1 3‐[2′‐Phosphonomethyl[1,1′‐biphenyl]‐3‐yl]alanine (PMBA) is a novel glycine antagonist at strychnine‐sensitive receptors. The chemical structure of PMBA, possessing both a glycine moiety and a phosphono group, is quite different from that of strychnine. 2 In the spinal motoneurone of newborn rats, glycine (100 μm‐1 mM) induced depolarizing responses in a concentration‐dependent manner. PMBA effectively inhibited depolarizing responses to glycine and other agonists, such as taurine and β‐alanine. The dose‐response curves for glycine were shifted to the right in an almost parallel manner (pA 2 value: 5.30 ± 0.23, n = 5) by PMBA which was about 60 times less potent than strychnine (pA 2 value: 7.08 ± 0.21, n = 5) as a glycine antagonist. 3 PMBA (1 − 100 μ m ) did not interact with modulatory glycine sites on N‐methyl‐D‐aspartate (NMDA) receptors, which suggests a high selectivity of PMBA for strychnine‐sensitive glycine receptors.

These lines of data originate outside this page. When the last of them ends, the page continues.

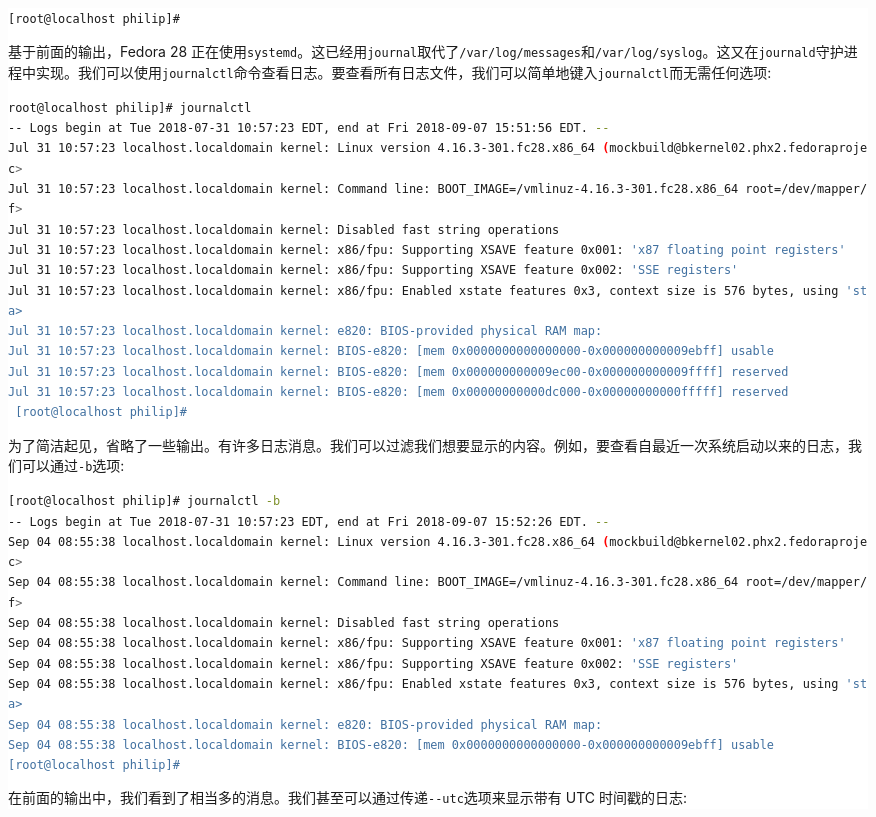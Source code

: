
 ```sh
[root@localhost philip]#
```

基于前面的输出，Fedora 28 正在使用`systemd`。这已经用`journal`取代了`/var/log/messages`和`/var/log/syslog`。这又在`journald`守护进程中实现。我们可以使用`journalctl`命令查看日志。要查看所有日志文件，我们可以简单地键入`journalctl`而无需任何选项:

```sh
root@localhost philip]# journalctl
-- Logs begin at Tue 2018-07-31 10:57:23 EDT, end at Fri 2018-09-07 15:51:56 EDT. --
Jul 31 10:57:23 localhost.localdomain kernel: Linux version 4.16.3-301.fc28.x86_64 (mockbuild@bkernel02.phx2.fedoraprojec>
Jul 31 10:57:23 localhost.localdomain kernel: Command line: BOOT_IMAGE=/vmlinuz-4.16.3-301.fc28.x86_64 root=/dev/mapper/f>
Jul 31 10:57:23 localhost.localdomain kernel: Disabled fast string operations
Jul 31 10:57:23 localhost.localdomain kernel: x86/fpu: Supporting XSAVE feature 0x001: 'x87 floating point registers'
Jul 31 10:57:23 localhost.localdomain kernel: x86/fpu: Supporting XSAVE feature 0x002: 'SSE registers'
Jul 31 10:57:23 localhost.localdomain kernel: x86/fpu: Enabled xstate features 0x3, context size is 576 bytes, using 'sta>
Jul 31 10:57:23 localhost.localdomain kernel: e820: BIOS-provided physical RAM map:
Jul 31 10:57:23 localhost.localdomain kernel: BIOS-e820: [mem 0x0000000000000000-0x000000000009ebff] usable
Jul 31 10:57:23 localhost.localdomain kernel: BIOS-e820: [mem 0x000000000009ec00-0x000000000009ffff] reserved
Jul 31 10:57:23 localhost.localdomain kernel: BIOS-e820: [mem 0x00000000000dc000-0x00000000000fffff] reserved
 [root@localhost philip]#
```

为了简洁起见，省略了一些输出。有许多日志消息。我们可以过滤我们想要显示的内容。例如，要查看自最近一次系统启动以来的日志，我们可以通过`-b`选项:

```sh
[root@localhost philip]# journalctl -b
-- Logs begin at Tue 2018-07-31 10:57:23 EDT, end at Fri 2018-09-07 15:52:26 EDT. --
Sep 04 08:55:38 localhost.localdomain kernel: Linux version 4.16.3-301.fc28.x86_64 (mockbuild@bkernel02.phx2.fedoraprojec>
Sep 04 08:55:38 localhost.localdomain kernel: Command line: BOOT_IMAGE=/vmlinuz-4.16.3-301.fc28.x86_64 root=/dev/mapper/f>
Sep 04 08:55:38 localhost.localdomain kernel: Disabled fast string operations
Sep 04 08:55:38 localhost.localdomain kernel: x86/fpu: Supporting XSAVE feature 0x001: 'x87 floating point registers'
Sep 04 08:55:38 localhost.localdomain kernel: x86/fpu: Supporting XSAVE feature 0x002: 'SSE registers'
Sep 04 08:55:38 localhost.localdomain kernel: x86/fpu: Enabled xstate features 0x3, context size is 576 bytes, using 'sta>
Sep 04 08:55:38 localhost.localdomain kernel: e820: BIOS-provided physical RAM map:
Sep 04 08:55:38 localhost.localdomain kernel: BIOS-e820: [mem 0x0000000000000000-0x000000000009ebff] usable
[root@localhost philip]#
```

在前面的输出中，我们看到了相当多的消息。我们甚至可以通过传递`--utc`选项来显示带有 UTC 时间戳的日志:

At considerably high concentrations (0.1 mM‐1 mM), PMBA depressed responses to GABA (pA 2 value: 3.57 ± 0.24, n = 3). 4 PMBA inhibited the binding of [ 3 H]‐strychnine to synaptosomes from adult rat spinal cords; the IC 50 values of PMBA, glycine and strychnine were 8 ± 2, 9 ± 3 and 0.08 ± 0.04 μm, respectively ( n = 5) for [ 3 H]‐strychnine (4.8 nM). 5 PMBA is a central excitant drug with relatively high potency and selectivity and should be useful as a pharmacological probe for analysing the mechanisms underlying physiological functions of glycine receptors.